The brand, which is still owned by Brooke, is on track to reach $33 million in revenue in 2023. Sunspel was one of the first luxury brands that saw potential in the internet and its commerce opportunities, launching e-commerce in 2012. The brand had strictly sold through wholesale channels until 2010, when it launched its first store in London.
“The brand has strong assets like heritage, product quality, true icons and a real international presence with top retailers,” said Verdicchi. “These build an important foundation for a strong future of expected growth. I see some important similarities between Zegna and Sunspel.” Italy–based Zegna, which has become synonymous with quiet luxury, did $1.6 billion in revenue in 2022.

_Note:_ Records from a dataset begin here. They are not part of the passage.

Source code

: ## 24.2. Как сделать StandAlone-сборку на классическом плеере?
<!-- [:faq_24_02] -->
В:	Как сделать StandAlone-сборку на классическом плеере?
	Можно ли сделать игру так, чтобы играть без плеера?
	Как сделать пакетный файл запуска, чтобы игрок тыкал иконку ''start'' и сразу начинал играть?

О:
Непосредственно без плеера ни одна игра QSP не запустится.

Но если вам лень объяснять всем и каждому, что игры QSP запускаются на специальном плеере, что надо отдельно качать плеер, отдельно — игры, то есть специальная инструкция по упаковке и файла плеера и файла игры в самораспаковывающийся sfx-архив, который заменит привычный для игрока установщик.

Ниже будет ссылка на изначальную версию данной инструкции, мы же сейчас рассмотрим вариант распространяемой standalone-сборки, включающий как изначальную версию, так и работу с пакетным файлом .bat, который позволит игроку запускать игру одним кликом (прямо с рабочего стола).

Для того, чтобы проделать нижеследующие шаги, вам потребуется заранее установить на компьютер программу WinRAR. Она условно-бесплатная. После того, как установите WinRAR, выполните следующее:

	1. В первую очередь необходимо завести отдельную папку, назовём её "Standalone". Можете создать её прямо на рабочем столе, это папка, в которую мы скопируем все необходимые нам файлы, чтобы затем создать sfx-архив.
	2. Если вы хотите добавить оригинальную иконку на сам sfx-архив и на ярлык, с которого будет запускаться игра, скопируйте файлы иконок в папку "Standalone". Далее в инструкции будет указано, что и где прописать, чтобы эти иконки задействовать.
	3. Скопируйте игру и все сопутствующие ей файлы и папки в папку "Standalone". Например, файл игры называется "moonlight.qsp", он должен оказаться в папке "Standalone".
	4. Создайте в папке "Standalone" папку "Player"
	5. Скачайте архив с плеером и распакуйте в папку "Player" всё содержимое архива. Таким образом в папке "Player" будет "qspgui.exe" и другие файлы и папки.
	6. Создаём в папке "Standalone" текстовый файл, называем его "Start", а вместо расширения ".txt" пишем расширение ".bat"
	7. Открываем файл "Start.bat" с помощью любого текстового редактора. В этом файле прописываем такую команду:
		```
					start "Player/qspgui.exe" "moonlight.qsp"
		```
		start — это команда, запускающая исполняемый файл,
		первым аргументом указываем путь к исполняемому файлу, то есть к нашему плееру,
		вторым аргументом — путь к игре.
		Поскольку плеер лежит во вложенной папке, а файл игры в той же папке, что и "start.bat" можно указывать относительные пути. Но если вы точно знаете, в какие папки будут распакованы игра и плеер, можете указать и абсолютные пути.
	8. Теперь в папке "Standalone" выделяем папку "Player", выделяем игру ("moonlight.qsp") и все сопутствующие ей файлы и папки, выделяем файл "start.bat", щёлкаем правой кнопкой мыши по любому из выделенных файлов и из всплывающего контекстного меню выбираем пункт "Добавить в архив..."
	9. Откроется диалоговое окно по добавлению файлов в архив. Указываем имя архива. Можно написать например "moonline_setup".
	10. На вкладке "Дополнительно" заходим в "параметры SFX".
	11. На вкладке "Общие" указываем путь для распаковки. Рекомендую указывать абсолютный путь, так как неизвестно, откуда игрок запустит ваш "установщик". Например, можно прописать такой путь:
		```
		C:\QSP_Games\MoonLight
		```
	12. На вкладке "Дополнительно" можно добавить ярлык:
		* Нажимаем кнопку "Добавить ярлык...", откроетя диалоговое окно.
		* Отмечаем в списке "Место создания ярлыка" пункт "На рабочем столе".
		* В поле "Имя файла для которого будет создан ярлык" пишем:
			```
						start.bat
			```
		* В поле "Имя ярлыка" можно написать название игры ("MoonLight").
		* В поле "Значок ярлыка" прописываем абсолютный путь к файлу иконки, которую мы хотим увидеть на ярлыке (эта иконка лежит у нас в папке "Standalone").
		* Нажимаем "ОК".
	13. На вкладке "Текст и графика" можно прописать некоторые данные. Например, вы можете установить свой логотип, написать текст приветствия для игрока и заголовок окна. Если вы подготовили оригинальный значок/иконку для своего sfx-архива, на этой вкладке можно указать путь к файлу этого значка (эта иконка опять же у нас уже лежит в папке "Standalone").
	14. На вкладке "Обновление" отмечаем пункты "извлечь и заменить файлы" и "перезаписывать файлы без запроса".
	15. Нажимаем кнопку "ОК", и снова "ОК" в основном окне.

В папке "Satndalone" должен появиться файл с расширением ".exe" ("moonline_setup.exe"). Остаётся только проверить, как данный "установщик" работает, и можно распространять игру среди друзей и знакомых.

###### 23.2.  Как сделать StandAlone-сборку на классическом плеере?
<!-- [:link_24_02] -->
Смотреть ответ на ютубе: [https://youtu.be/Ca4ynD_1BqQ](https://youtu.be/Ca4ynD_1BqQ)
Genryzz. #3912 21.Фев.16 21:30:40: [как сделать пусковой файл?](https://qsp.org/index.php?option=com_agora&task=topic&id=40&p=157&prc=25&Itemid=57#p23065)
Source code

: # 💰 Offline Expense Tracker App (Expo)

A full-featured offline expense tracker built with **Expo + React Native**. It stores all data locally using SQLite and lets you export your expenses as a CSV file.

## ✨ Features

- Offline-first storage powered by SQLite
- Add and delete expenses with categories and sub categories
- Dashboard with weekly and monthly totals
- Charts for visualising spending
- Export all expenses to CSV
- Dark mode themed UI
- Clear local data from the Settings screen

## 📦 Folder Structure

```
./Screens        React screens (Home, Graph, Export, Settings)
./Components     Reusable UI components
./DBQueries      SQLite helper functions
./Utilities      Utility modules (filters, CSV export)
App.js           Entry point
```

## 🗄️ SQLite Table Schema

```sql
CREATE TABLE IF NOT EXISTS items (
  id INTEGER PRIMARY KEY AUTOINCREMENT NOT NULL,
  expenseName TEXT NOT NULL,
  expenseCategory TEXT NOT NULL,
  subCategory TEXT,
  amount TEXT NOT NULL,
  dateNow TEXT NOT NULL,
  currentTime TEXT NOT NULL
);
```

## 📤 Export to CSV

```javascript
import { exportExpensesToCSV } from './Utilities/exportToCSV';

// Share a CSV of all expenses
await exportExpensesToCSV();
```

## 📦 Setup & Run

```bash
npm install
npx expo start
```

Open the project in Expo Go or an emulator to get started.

“It’s not a matter of changing the strategy, but continuing to develop this very savvy approach of building the brand and its growth in the coming years,” said Verdicchi. “This is a British luxury casual wear brand. For an international audience, that is very important. There are many Italian and French luxury casual wear brands, but not as many in the U.K. Sunspel has these elements that make it poised for international growth.”
Physical retail has recently become more important to Sunspel, both in terms of expanding to new markets and offering an experience. Sunspel launched a dedicated women’s store in London in 2014 and its first European store in Berlin in 2016. As the brand strategy shifted, both stores are no longer open. The brand currently operates nine standalone stores in London and New York. It is stocked in over 180 wholesale doors worldwide, including Nordstrom, Saks, Harrods, Selfridges, Bon Marche, Printemps, Rinascente and Isetan.
“It was very insightful to see the way customers enjoy the time spent inside the store — it’s not just a transactional exercise,” said Verdicchi, referring to his observations at the London stores. “They are happy to come, spend time and interact with the team. That’s [of primary importance] when it comes to customer retention.”
In 2024, Sunspel plans to up its focus on growth in the U.S. and Asia. In May, it opened its second NYC store in the Upper East Side, following its Soho location opened in 2018. The new 810-foot space has a fresh, contemporary design and offers the brand’s full collection of menswear and womenswear, without a heavy focus on localization. “In every market, there is value in localizing your message, but at the same time, I would not advocate for extreme localization,” said Verdicchi, adding that an overall strong brand message is a better strategy when expanding globally.
Sunspel will next open a store in Marin, California, with additional stores planned for the second quarter of 2024. “The customers that we have today are extremely loyal to the brand,” said Verdicchi. “The important thing is to keep growing with that customer loyalty preserved, while always keeping an eye on customer acquisition.”
At the same time, the brand is expanding to new categories. It launched its first fragrance in 2019 and introduced a collection of luxury wool activewear in 2021. It is also focusing on sustainability, leveraging fully traceable Californian cotton for its cotton weave polo shirts while still producing items in its own factory in the U.K. The brand has seen minimal Brexit effects due to its local customer base and expanding global presence.
To date, Sunspel has focused heavily on product collaborations. Since 2011, it has partnered with JW Anderson, men’s luxury e-commerce site Mr Porter, model Edie Campbell, minimalist U.K. brand Studio Nicholson and Leach, the pottery studio in St Ives, U.K. It plans to launch three additional collaborations over the next six months.
While most luxury brands like Burberry are focusing on accessories to drive revenue, Verdicchi said Sunspel’s focus remains on its ready-to-wear hero items, which include polo shirts and T-shirts that have earned international acclaim for their quality. “The icon items, and how we tell the story around them, will always be part of the key strategy for future development,” said Verdicchi. “It’s going to be important to show how the rest of the collection connects to those items seamlessly, and accessories will be a part of that.”